Dorothy was more Christian in word and deed than many believers I have known. She radiated love: for chemistry, her family, her friends, her students, her crystals and her college to which she generously gave part of her Nobel Prize for the support of students and for the College staff. Her love was combined with a brilliant mind and an iron will to succeed, regardless of her frail and later severely crippled body. There was magic about her person. She had no enemies, not even among those whose scientific theories she demolished or whose political views she opposed. She was very forgiving. Just as her X-ray cameras bared the intrinsic beauty beneath the rough surface of things, so the warmth and gentleness of her approach to people uncovered in everyone, even the most hardened scientific crook, some hidden kernel of goodness. It was marvellous to have her drop in on you in your lab, like the Spring. She brought interest and enthusiasm for your work, making you feel that it was really important, and more often than not she would point out something relevant that you had overlooked, because she knew more about your problem and the ways of solving it than you did yourself. At scientific meetings she would seem lost in a dream, until she suddenly came out with some penetrating remark, usually made in a diffident tone of voice, and followed by a little laugh, as if wanting to excuse herself for having put everyone else to shame.

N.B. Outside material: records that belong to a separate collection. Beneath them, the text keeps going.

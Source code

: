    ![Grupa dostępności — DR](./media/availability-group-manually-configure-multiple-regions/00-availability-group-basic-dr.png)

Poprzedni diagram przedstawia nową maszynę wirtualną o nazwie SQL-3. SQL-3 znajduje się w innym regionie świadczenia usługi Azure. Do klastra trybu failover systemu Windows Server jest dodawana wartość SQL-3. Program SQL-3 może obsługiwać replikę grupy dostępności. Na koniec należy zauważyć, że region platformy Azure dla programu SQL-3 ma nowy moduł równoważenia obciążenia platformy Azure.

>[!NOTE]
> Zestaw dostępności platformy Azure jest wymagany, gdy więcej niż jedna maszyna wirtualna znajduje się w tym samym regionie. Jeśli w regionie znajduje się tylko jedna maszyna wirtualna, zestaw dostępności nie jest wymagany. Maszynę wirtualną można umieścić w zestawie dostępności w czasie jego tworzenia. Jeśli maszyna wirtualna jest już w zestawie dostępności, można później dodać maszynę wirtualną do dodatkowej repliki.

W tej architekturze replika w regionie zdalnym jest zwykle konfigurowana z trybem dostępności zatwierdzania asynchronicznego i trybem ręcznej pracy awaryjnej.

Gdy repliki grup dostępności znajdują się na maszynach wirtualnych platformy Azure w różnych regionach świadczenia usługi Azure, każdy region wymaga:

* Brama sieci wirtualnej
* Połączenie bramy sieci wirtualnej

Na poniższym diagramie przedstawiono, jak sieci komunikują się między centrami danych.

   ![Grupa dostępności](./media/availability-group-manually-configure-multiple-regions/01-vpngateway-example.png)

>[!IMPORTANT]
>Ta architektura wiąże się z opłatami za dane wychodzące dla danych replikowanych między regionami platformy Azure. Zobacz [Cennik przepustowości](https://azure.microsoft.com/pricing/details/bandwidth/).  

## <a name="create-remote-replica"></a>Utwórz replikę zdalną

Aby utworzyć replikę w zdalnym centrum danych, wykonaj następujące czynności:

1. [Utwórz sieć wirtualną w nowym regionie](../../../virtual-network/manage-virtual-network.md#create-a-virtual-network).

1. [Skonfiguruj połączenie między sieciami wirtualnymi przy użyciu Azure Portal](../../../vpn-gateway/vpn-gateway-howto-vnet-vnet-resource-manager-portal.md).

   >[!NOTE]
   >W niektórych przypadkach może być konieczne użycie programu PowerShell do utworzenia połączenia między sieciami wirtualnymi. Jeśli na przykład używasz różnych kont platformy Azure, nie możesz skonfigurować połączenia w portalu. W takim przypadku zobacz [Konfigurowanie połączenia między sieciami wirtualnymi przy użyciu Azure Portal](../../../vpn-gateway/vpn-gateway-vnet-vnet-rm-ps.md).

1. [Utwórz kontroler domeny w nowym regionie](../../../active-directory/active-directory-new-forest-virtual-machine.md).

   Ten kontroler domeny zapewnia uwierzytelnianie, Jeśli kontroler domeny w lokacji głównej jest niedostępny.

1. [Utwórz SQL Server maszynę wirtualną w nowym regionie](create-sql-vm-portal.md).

Her outlook is best illuminated by some of my favourite quotations:
Orlando says in As You Like It:
Thou art not of the fashion of these times,
Where none will sweat but for promotion.
Boris Pasternak makes Zhivago say:
"The Gospels tell us that there are no nations, only people".
Albert Schweitzer wrote:
"Example is not the main thing in influencing others; it is the
only thing".
In her last tragic year Dorothy might have shared King Lear's complaint:
"Infirmity doth still neglect all office,
Whereto our health is bound,
We are not ourselves.
When nature being oppressed commands the mind to suffer with the body".
Dorothy will be remembered as a great chemist, a saintly, tolerant and
gentle lover of people and a devoted protagonist of peace.